By Dour Marr

The Scottish Government has staked a great deal on improving and streamlining the education system. The main impetus is the persistent disparity in achievement between children from the lowest income homes and their better off counterparts.

Many of us who have tried with varying degree of success, to improve achievement and narrow the attainment gap, sometimes question the Government’s understanding of the complexity of the Herculean task it has set. Success is bound up with the wider economic and social problems that bedevil Scotland’s most deprived communities and their schools.

Also, the Curriculum for Excellence (CfE) reforms have so far failed to deliver the desired transformational changes to the why, what and how of learning. Energy and time have been frittered away addressing tangential issues and justifiable teacher concerns over workload, bureaucracy and over-complex assessment.
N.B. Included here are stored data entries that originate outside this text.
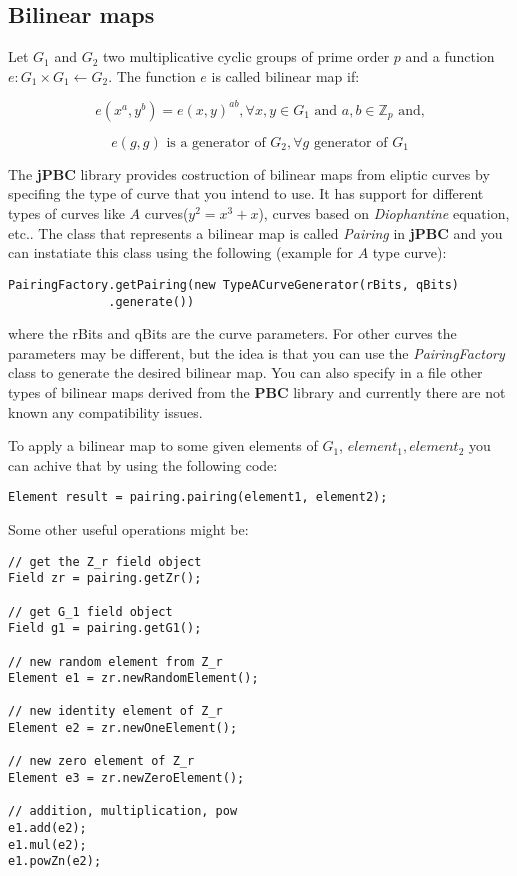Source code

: \documentclass[12pt]{article}
\begin{document}
\subsection{Bilinear maps}

Let $G_1$ and $G_2$ two multiplicative cyclic groups of prime order $p$ and a function $e : G_1 \times G_1 \leftarrow G_2$. The function $e$ is called bilinear map if:

$$e(x^a, y^b) = e(x, y)^{ab}, \forall x, y \in G_1 \textrm{ and } a, b \in \mathbb{Z}_p \textrm{ and,}$$

$$e(g, g) \textrm{ is a generator of } G_2, \forall g \textrm{ generator of } G_1$$

The \textbf{jPBC} library provides costruction of bilinear maps from eliptic curves by specifing the type of curve that you intend to use. It has support for different types of curves like $A$ curves($y^2 = x^3 + x$), curves based on \textit{Diophantine} equation, etc.. The class that represents a bilinear map is called \textit{Pairing} in \textbf{jPBC} and you can instatiate this class using the following (example for $A$ type curve):

\begin{lstlisting}
PairingFactory.getPairing(new TypeACurveGenerator(rBits, qBits)
			  .generate())
\end{lstlisting} 

where the rBits and qBits are the curve parameters. For other curves the parameters may be different, but the idea is that you can use the \textit{PairingFactory} class to generate the desired bilinear map. You can also specify in a file other types of bilinear maps derived from the \textbf{PBC} library and currently there are not known any compatibility issues.

To apply a bilinear map to some given elements of $G_1$, $element_1, element_2$ you can achive that by using the following code:

\begin{lstlisting}
Element result = pairing.pairing(element1, element2);
\end{lstlisting} 

Some other useful operations might be:

\begin{lstlisting}
// get the Z_r field object
Field zr = pairing.getZr();

// get G_1 field object
Field g1 = pairing.getG1();

// new random element from Z_r
Element e1 = zr.newRandomElement();

// new identity element of Z_r
Element e2 = zr.newOneElement();

// new zero element of Z_r
Element e3 = zr.newZeroElement();

// addition, multiplication, pow
e1.add(e2);
e1.mul(e2);
e1.powZn(e2);
\end{lstlisting} 
\end{document}
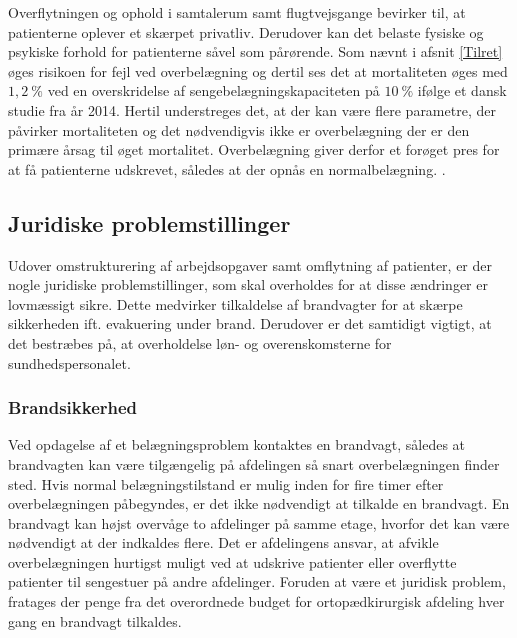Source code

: \noindet
Overflytningen og ophold i samtalerum samt flugtvejsgange bevirker til, at patienterne oplever et skærpet privatliv. \cite{Madsen2014} Derudover kan det belaste fysiske og psykiske forhold for patienterne såvel som pårørende. \cite{Heidmann2014} Som nævnt i afsnit \ref{Tilret} øges risikoen for fejl ved overbelægning og dertil ses det at mortaliteten øges med $1,2~\%$ ved en overskridelse af sengebelægningskapaciteten på $10~\%$ ifølge et dansk studie fra år 2014. \cite{Madsen2014} Hertil understreges det, at der kan være flere parametre, der påvirker mortaliteten og det nødvendigvis ikke er overbelægning der er den primære årsag til øget mortalitet. Overbelægning giver derfor et forøget pres for at få patienterne udskrevet, således at der opnås en normalbelægning. .


\subsection{Juridiske problemstillinger}
Udover omstrukturering af arbejdsopgaver samt omflytning af patienter, er der nogle juridiske problemstillinger, som skal overholdes for at disse ændringer er lovmæssigt sikre. Dette medvirker tilkaldelse af brandvagter for at skærpe sikkerheden ift. evakuering under brand. Derudover er det samtidigt vigtigt, at det bestræbes på, at overholdelse løn- og overenskomsterne for sundhedspersonalet.

\subsubsection{Brandsikkerhed}
Ved opdagelse af et belægningsproblem kontaktes en brandvagt, således at brandvagten kan være tilgængelig på afdelingen så snart overbelægningen finder sted. Hvis normal belægningstilstand er mulig inden for fire timer efter overbelægningen påbegyndes, er det ikke nødvendigt at tilkalde en brandvagt. En brandvagt kan højst overvåge to afdelinger på samme etage, hvorfor det kan være nødvendigt at der indkaldes flere. Det er afdelingens ansvar, at afvikle overbelægningen hurtigst muligt ved at udskrive patienter eller overflytte patienter til sengestuer på andre afdelinger. \cite{Beredskab2016} Foruden at være et juridisk problem, fratages der penge fra det overordnede budget for ortopædkirurgisk afdeling hver gang en brandvagt tilkaldes.  

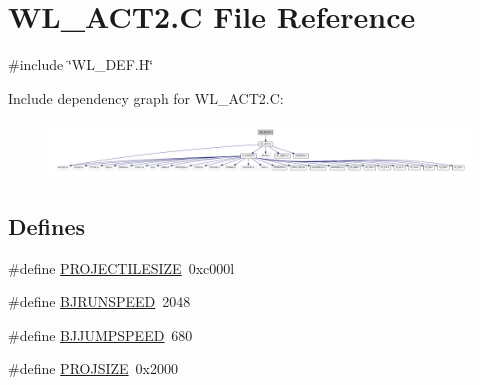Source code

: \hypertarget{WL__ACT2_8C}{
\section{WL\_\-ACT2.C File Reference}
\label{WL__ACT2_8C}
}
{\ttfamily \#include \char`\"{}WL\_\-DEF.H\char`\"{}}\par
Include dependency graph for WL\_\-ACT2.C:
\nopagebreak
\begin{figure}[H]
\begin{center}
\leavevmode
\includegraphics[width=400pt]{WL__ACT2_8C__incl}
\end{center}
\end{figure}
\subsection*{Defines}
\begin{DoxyCompactItemize}
\item 
\#define \hyperlink{WL__ACT2_8C_a549b914ab4082c89fd76b3c22280c415}{PROJECTILESIZE}~0xc000l
\item 
\#define \hyperlink{WL__ACT2_8C_a3a031759dd287025c8f2f4fcbdff99d6}{BJRUNSPEED}~2048
\item 
\#define \hyperlink{WL__ACT2_8C_ad12923b95a8f78a7ae0d003df94809a2}{BJJUMPSPEED}~680
\item 
\#define \hyperlink{WL__ACT2_8C_ac1a02055b2c2bc076ec86ddf95f5be62}{PROJSIZE}~0x2000
\end{DoxyCompactItemize}
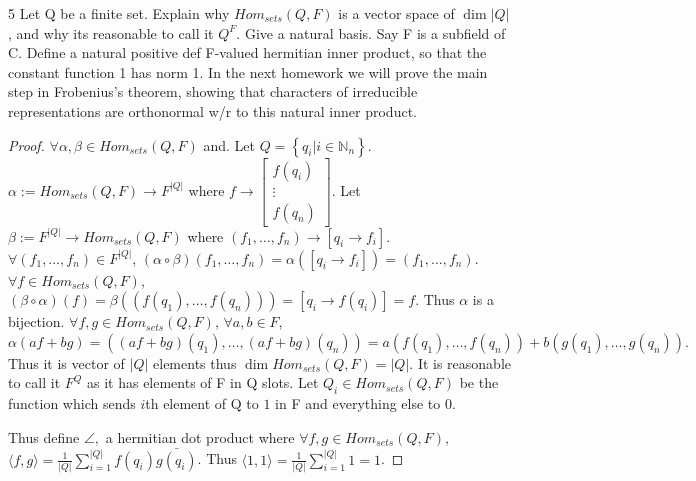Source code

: \documentclass{article}
\newcommand{\N}{\mathbb{N}}
\newcommand{\angles}[1]{\langle #1 \rangle}
\begin{document}
\begin{PROB}{5}\label{Problem 5.}
    Let Q be a finite set. Explain why $Hom_{sets}(Q,F)$ is a vector space of $\dim |Q|$, and why its reasonable to call it $Q^F$. Give a natural basis. Say F is a subfield of C. Define a natural positive def F-valued hermitian inner product, so that the constant function 1 has norm 1.  In the next homework we will prove the main step in Frobenius's theorem, showing that characters of irreducible representations are orthonormal w/r to this natural inner product. 
\end{PROB}
\begin{proof}
    $\forall \alpha, \beta \in Hom_{sets}(Q,F)$ and. Let $Q = \left\{ q_i | i \in \N_n \right\}$. $\alpha := Hom_{sets}(Q, F) \to F^{|Q|}$ where $f \to \begin{bmatrix}
        f(q_i) \\ \vdots \\ f(q_n)
    \end{bmatrix}$. Let $\beta := F^{|Q|} \to Hom_{sets}(Q, F)$ where $(f_1, \dots, f_n) \to [q_i \to f_i]$. $\forall (f_1, \dots, f_n) \in F^{|Q|}$, $(\alpha \circ \beta)(f_1, \dots, f_n) = \alpha([q_i \to f_i]) = (f_1, \dots, f_n)$. $\forall f \in Hom_{sets}(Q, F)$, $(\beta \circ \alpha)(f) = \beta((f(q_1), \dots, f(q_n))) = [q_i \to f(q_i)] = f$. Thus $\alpha$ is a bijection. $\forall f, g \in Hom_{sets}(Q, F)$, $\forall a, b \in F$, $\alpha(af + bg) = ((af + bg)(q_1), \dots, (af + bg)(q_n)) = a(f(q_1), \dots, f(q_n)) + b(g(q_1), \dots, g(q_n)).$ Thus it is vector of $|Q|$ elements thus $\dim Hom_{sets}(Q,F) = |Q|$. It is reasonable to call it $F^Q$ as it has elements of F in Q slots. Let $Q_i \in Hom_{sets}(Q, F)$ be the function which sends $i$th element of Q to $1$ in F and everything else to 0. 
    
    Thus define $\angle{ , }$ a hermitian dot product where $\forall f, g \in Hom_{sets}(Q, F)$, $\angles{f, g} = \frac{1}{|Q|}\sum_{i = 1}^{|Q|}f(q_i)\bar{g(q_i)} $. Thus $\angles{1, 1} = \frac{1}{|Q|} \sum_{i = 1}^{|Q|} 1 = 1$.      
\end{proof}
\end{document}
There is little evidence so far of bridging the attainment gap.

There is no simple solution and the jury will be out for some time on the impact of Cabinet Secretary John Swinney’s recent advice on reducing workload and bureaucracy. If we are to make inroads, there needs to be an unwavering focus on the contribution of teachers and what goes on daily in the only place that can make a difference: the classroom. We need more teachers, highly skilled, receptive to change and sufficiently light on their feet to respond promptly to political, economic, technological and social challenges.

The teachers’ professional body, The General Teaching Council for Scotland (GTCS), has taken commendable steps to develop a variety of non - traditional routes into the profession. The Government’s Transition Training Fund encourages and supports those considering a career change to teaching. There have been some encouraging signs in Aberdeenshire where a number of former oil workers are retraining as teachers.

Mr Swinney, in announcing a review of school governance in his Delivery Plan alongside the Programme for Government published yesterday, is determined to deliver a radically improved, simpler and more coherent education system.

One of the major disappointments of CfE has been the continuing fragmentation in the system. An unbroken progression from early years through primary and secondary into further and higher education is as much chimerical as aspirational. In secondary schools the curriculum is as fragmented as ever, with many youngsters struggling to make connections between subjects studied.

Mr Swinney may wish to consider the structural causes of this lack of coherence and fragmentation. Early years’ practitioners, for example, need to be seen as a key part of the teaching profession, as do lecturers in further education (FE). Many lecturers regularly teach school age children and young people. FE lecturers would benefit from working according to common professional standards shared with colleagues in other sectors. Compulsory registration and regulation in the sector would help increase confidence amongst users and the wider public.

A single body for the registration and regulation of all those working in education, including pupil support assistants, would go some distance to develop the system.

In addition to a common, shared set of professional standards, a single regulatory body would offer the prospect of coherence and consistency in overseeing the professional development and learning of staff at every stage. It is already happening in Wales.

The Government's commitment to social justice and closing the attainment gap is backed by significant investment. Good intentions and finance, while welcome, are unlikely to be enough in themselves. Teaching is, above all, a people business and much depends on the number and professional and personal qualities of those who work daily with children and young people.

The Government needs to work closely with professional bodies to address shortages through simplifying routes into teaching, particularly for those with skills in areas such as information technology. The composition of the teaching force also requires attention. How are more men and representatives of ethnic minorities to be attracted into the profession?

Our committed and highly skilled practitioners are the key to turning the rhetoric of attainment and aspiration into reality. Any national strategy must place teachers, lecturers and the classroom at the centre. Success, however, will rest upon recruitment, shared and coherent professional standards and regulation and well-funded, systematic updating of practitioners' knowledge and skills to meet the challenges ahead.

Doug Marr is a commentator and former secondary school headteacher.